PROBLEM TO SOLVE:
Print out each entry without alteration, and keep the pictures out.

▼▼▼

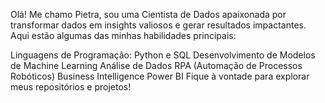 Olá! Me chamo Pietra, sou uma Cientista de Dados apaixonada por transformar dados em insights valiosos e gerar resultados impactantes. 
Aqui estão algumas das minhas habilidades principais:

Linguagens de Programação: Python e SQL
Desenvolvimento de Modelos de Machine Learning
Análise de Dados
RPA (Automação de Processos Robóticos)
Business Intelligence
Power BI
Fique à vontade para explorar meus repositórios e projetos!
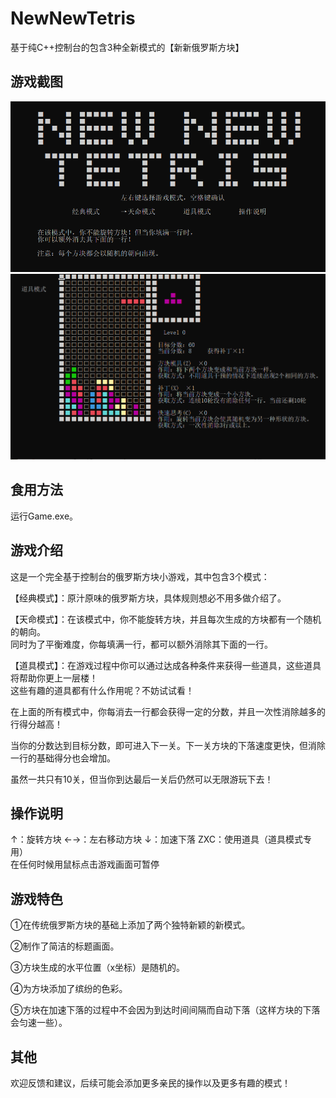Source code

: # NewNewTetris
基于纯C++控制台的包含3种全新模式的【新新俄罗斯方块】

## 游戏截图
![标题画面](https://github.com/klkkkkk/NewNewTetris/raw/master/resource/标题画面.png)
![游戏截图](https://github.com/klkkkkk/NewNewTetris/raw/master/resource/游戏截图.png)

## 食用方法
运行Game.exe。

## 游戏介绍
这是一个完全基于控制台的俄罗斯方块小游戏，其中包含3个模式： <br />

【经典模式】：原汁原味的俄罗斯方块，具体规则想必不用多做介绍了。<br />

【天命模式】：在该模式中，你不能旋转方块，并且每次生成的方块都有一个随机的朝向。<br />
同时为了平衡难度，你每填满一行，都可以额外消除其下面的一行。<br />

【道具模式】：在游戏过程中你可以通过达成各种条件来获得一些道具，这些道具将帮助你更上一层楼！<br />
这些有趣的道具都有什么作用呢？不妨试试看！<br />

在上面的所有模式中，你每消去一行都会获得一定的分数，并且一次性消除越多的行得分越高！<br />

当你的分数达到目标分数，即可进入下一关。下一关方块的下落速度更快，但消除一行的基础得分也会增加。<br />

虽然一共只有10关，但当你到达最后一关后仍然可以无限游玩下去！<br />

## 操作说明
↑：旋转方块 ←→：左右移动方块 ↓：加速下落 ZXC：使用道具（道具模式专用）<br />
在任何时候用鼠标点击游戏画面可暂停<br />

## 游戏特色

①在传统俄罗斯方块的基础上添加了两个独特新颖的新模式。<br />

②制作了简洁的标题画面。<br />

③方块生成的水平位置（x坐标）是随机的。<br />

④为方块添加了缤纷的色彩。<br />

⑤方块在加速下落的过程中不会因为到达时间间隔而自动下落（这样方块的下落会匀速一些）。

## 其他
欢迎反馈和建议，后续可能会添加更多亲民的操作以及更多有趣的模式！
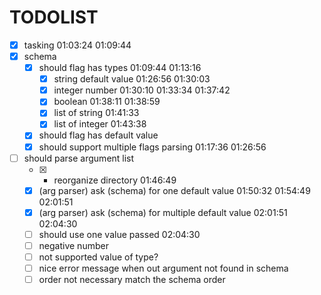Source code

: # TODOLIST

- [x] tasking 01:03:24 01:09:44
- [x] schema
  - [x] should flag has types 01:09:44 01:13:16
    - [x] string default value 01:26:56 01:30:03
    - [x] integer number 01:30:10 01:33:34 01:37:42
    - [x] boolean 01:38:11 01:38:59
    - [x] list of string 01:41:33
    - [x] list of integer 01:43:38
  - [x] should flag has default value
  - [x] should support multiple flags parsing 01:17:36 01:26:56
- [ ] should parse argument list
  - [x] - reorganize directory 01:46:49
  * [x] (arg parser) ask (schema) for one default value 01:50:32 01:54:49 02:01:51
  * [x] (arg parser) ask (schema) for multiple default value 02:01:51 02:04:30
  * [ ] should use one value passed 02:04:30
  * [ ] negative number
  * [ ] not supported value of type?
  * [ ] nice error message when out argument not found in schema
  * [ ] order not necessary match the schema order
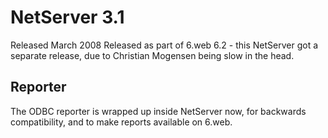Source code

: <properties date="2016-05-11"
SortOrder="49"
/>

NetServer 3.1
=============

Released March 2008
Released as part of 6.web 6.2 - this NetServer got a separate release, due to Christian Mogensen being slow in the head.

Reporter
--------

The ODBC reporter is wrapped up inside NetServer now, for backwards compatibility, and to make reports available on 6.web.
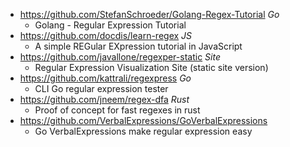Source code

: - https://github.com/StefanSchroeder/Golang-Regex-Tutorial *Go*
  - Golang - Regular Expression Tutorial
- https://github.com/docdis/learn-regex *JS*
  - A simple REGular EXpression tutorial in JavaScript
- https://github.com/javallone/regexper-static *Site*
  - Regular Expression Visualization Site (static site version)
- https://github.com/kattrali/regexpress *Go*
  - CLI Go regular expression tester
- https://github.com/jneem/regex-dfa *Rust*
  - Proof of concept for fast regexes in rust
- https://github.com/VerbalExpressions/GoVerbalExpressions
  - Go VerbalExpressions make regular expression easy
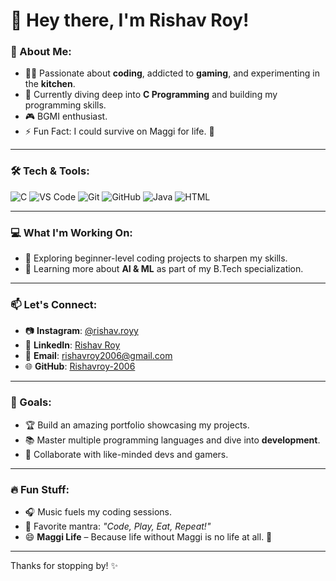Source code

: # 👋 Hey there, I'm **Rishav Roy**!

### 👀 About Me:
- 🧑‍💻 Passionate about **coding**, addicted to **gaming**, and experimenting in the **kitchen**.
- 🌱 Currently diving deep into **C Programming** and building my programming skills.
- 🎮 BGMI enthusiast.
- ⚡ Fun Fact: I could survive on Maggi for life. 🍜

---

### 🛠️ Tech & Tools:
![C](https://img.shields.io/badge/-C-00599C?style=flat&logo=c&logoColor=white)
![VS Code](https://img.shields.io/badge/-VS%20Code-007ACC?style=flat&logo=visual-studio-code&logoColor=white)
![Git](https://img.shields.io/badge/-Git-F05032?style=flat&logo=git&logoColor=white)
![GitHub](https://img.shields.io/badge/-GitHub-181717?style=flat&logo=github&logoColor=white)
![Java](https://img.shields.io/badge/-Java-007396?style=flat&logo=java&logoColor=white)
![HTML](https://img.shields.io/badge/-HTML5-E34F26?style=flat&logo=html5&logoColor=white)

---

### 💻 What I'm Working On:
- 🔭 Exploring beginner-level coding projects to sharpen my skills.
- 🚀 Learning more about **AI & ML** as part of my B.Tech specialization.

---

### 📫 Let's Connect:
- 📷 **Instagram**: [@rishav.royy](https://instagram.com/rishav.royy)
- 💼 **LinkedIn**: [Rishav Roy](https://www.linkedin.com/in/rishav-roy2006)
- 💌 **Email**: [rishavroy2006@gmail.com](mailto:rishavroy2006@gmail.com)
- 🌐 **GitHub**: [Rishavroy-2006](https://github.com/Rishavroy-2006)

---

### 🎯 Goals:
- 🏆 Build an amazing portfolio showcasing my projects.
- 📚 Master multiple programming languages and dive into **development**.
- 🌟 Collaborate with like-minded devs and gamers.

---

### 🔥 Fun Stuff:
- 🎧 Music fuels my coding sessions.
- 🎯 Favorite mantra: *"Code, Play, Eat, Repeat!"*
- 😄 **Maggi Life** – Because life without Maggi is no life at all. 🍜

---

Thanks for stopping by! ✨
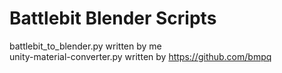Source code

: # Battlebit Blender Scripts

battlebit_to_blender.py written by me  
unity-material-converter.py written by https://github.com/bmpq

▲▲▲

ANSWER SPACE:
 Olá! Me chamo Pietra, sou uma Cientista de Dados apaixonada por transformar dados em insights valiosos e gerar resultados impactantes. 
Aqui estão algumas das minhas habilidades principais:

Linguagens de Programação: Python e SQL
Desenvolvimento de Modelos de Machine Learning
Análise de Dados
RPA (Automação de Processos Robóticos)
Business Intelligence
Power BI
Fique à vontade para explorar meus repositórios e projetos!
Source code

: # NewNewTetris
基于纯C++控制台的包含3种全新模式的【新新俄罗斯方块】

## 游戏截图
![标题画面](https://github.com/klkkkkk/NewNewTetris/raw/master/resource/标题画面.png)
![游戏截图](https://github.com/klkkkkk/NewNewTetris/raw/master/resource/游戏截图.png)

## 食用方法
运行Game.exe。

## 游戏介绍
这是一个完全基于控制台的俄罗斯方块小游戏，其中包含3个模式： <br />

【经典模式】：原汁原味的俄罗斯方块，具体规则想必不用多做介绍了。<br />

【天命模式】：在该模式中，你不能旋转方块，并且每次生成的方块都有一个随机的朝向。<br />
同时为了平衡难度，你每填满一行，都可以额外消除其下面的一行。<br />

【道具模式】：在游戏过程中你可以通过达成各种条件来获得一些道具，这些道具将帮助你更上一层楼！<br />
这些有趣的道具都有什么作用呢？不妨试试看！<br />

在上面的所有模式中，你每消去一行都会获得一定的分数，并且一次性消除越多的行得分越高！<br />

当你的分数达到目标分数，即可进入下一关。下一关方块的下落速度更快，但消除一行的基础得分也会增加。<br />

虽然一共只有10关，但当你到达最后一关后仍然可以无限游玩下去！<br />

## 操作说明
↑：旋转方块 ←→：左右移动方块 ↓：加速下落 ZXC：使用道具（道具模式专用）<br />
在任何时候用鼠标点击游戏画面可暂停<br />

## 游戏特色

①在传统俄罗斯方块的基础上添加了两个独特新颖的新模式。<br />

②制作了简洁的标题画面。<br />

③方块生成的水平位置（x坐标）是随机的。<br />

④为方块添加了缤纷的色彩。<br />

⑤方块在加速下落的过程中不会因为到达时间间隔而自动下落（这样方块的下落会匀速一些）。

## 其他
欢迎反馈和建议，后续可能会添加更多亲民的操作以及更多有趣的模式！
Source code

: # TODOLIST

- [x] tasking 01:03:24 01:09:44
- [x] schema
  - [x] should flag has types 01:09:44 01:13:16
    - [x] string default value 01:26:56 01:30:03
    - [x] integer number 01:30:10 01:33:34 01:37:42
    - [x] boolean 01:38:11 01:38:59
    - [x] list of string 01:41:33
    - [x] list of integer 01:43:38
  - [x] should flag has default value
  - [x] should support multiple flags parsing 01:17:36 01:26:56
- [ ] should parse argument list
  - [x] - reorganize directory 01:46:49
  * [x] (arg parser) ask (schema) for one default value 01:50:32 01:54:49 02:01:51
  * [x] (arg parser) ask (schema) for multiple default value 02:01:51 02:04:30
  * [ ] should use one value passed 02:04:30
  * [ ] negative number
  * [ ] not supported value of type?
  * [ ] nice error message when out argument not found in schema
  * [ ] order not necessary match the schema order
Source code

: <properties date="2016-05-11"
SortOrder="49"
/>

NetServer 3.1
=============

Released March 2008
Released as part of 6.web 6.2 - this NetServer got a separate release, due to Christian Mogensen being slow in the head.

Reporter
--------

The ODBC reporter is wrapped up inside NetServer now, for backwards compatibility, and to make reports available on 6.web.
Source code

: - https://github.com/StefanSchroeder/Golang-Regex-Tutorial *Go*
  - Golang - Regular Expression Tutorial
- https://github.com/docdis/learn-regex *JS*
  - A simple REGular EXpression tutorial in JavaScript
- https://github.com/javallone/regexper-static *Site*
  - Regular Expression Visualization Site (static site version)
- https://github.com/kattrali/regexpress *Go*
  - CLI Go regular expression tester
- https://github.com/jneem/regex-dfa *Rust*
  - Proof of concept for fast regexes in rust
- https://github.com/VerbalExpressions/GoVerbalExpressions
  - Go VerbalExpressions make regular expression easy
Source code

: # 👋 Hey there, I'm **Rishav Roy**!

### 👀 About Me:
- 🧑‍💻 Passionate about **coding**, addicted to **gaming**, and experimenting in the **kitchen**.
- 🌱 Currently diving deep into **C Programming** and building my programming skills.
- 🎮 BGMI enthusiast.
- ⚡ Fun Fact: I could survive on Maggi for life. 🍜

---

### 🛠️ Tech & Tools:
![C](https://img.shields.io/badge/-C-00599C?style=flat&logo=c&logoColor=white)
![VS Code](https://img.shields.io/badge/-VS%20Code-007ACC?style=flat&logo=visual-studio-code&logoColor=white)
![Git](https://img.shields.io/badge/-Git-F05032?style=flat&logo=git&logoColor=white)
![GitHub](https://img.shields.io/badge/-GitHub-181717?style=flat&logo=github&logoColor=white)
![Java](https://img.shields.io/badge/-Java-007396?style=flat&logo=java&logoColor=white)
![HTML](https://img.shields.io/badge/-HTML5-E34F26?style=flat&logo=html5&logoColor=white)

---

### 💻 What I'm Working On:
- 🔭 Exploring beginner-level coding projects to sharpen my skills.
- 🚀 Learning more about **AI & ML** as part of my B.Tech specialization.

---

### 📫 Let's Connect:
- 📷 **Instagram**: [@rishav.royy](https://instagram.com/rishav.royy)
- 💼 **LinkedIn**: [Rishav Roy](https://www.linkedin.com/in/rishav-roy2006)
- 💌 **Email**: [rishavroy2006@gmail.com](mailto:rishavroy2006@gmail.com)
- 🌐 **GitHub**: [Rishavroy-2006](https://github.com/Rishavroy-2006)

---

### 🎯 Goals:
- 🏆 Build an amazing portfolio showcasing my projects.
- 📚 Master multiple programming languages and dive into **development**.
- 🌟 Collaborate with like-minded devs and gamers.

---

### 🔥 Fun Stuff:
- 🎧 Music fuels my coding sessions.
- 🎯 Favorite mantra: *"Code, Play, Eat, Repeat!"*
- 😄 **Maggi Life** – Because life without Maggi is no life at all. 🍜

---

Thanks for stopping by! ✨
Source code

: # Battlebit Blender Scripts

battlebit_to_blender.py written by me  
unity-material-converter.py written by https://github.com/bmpq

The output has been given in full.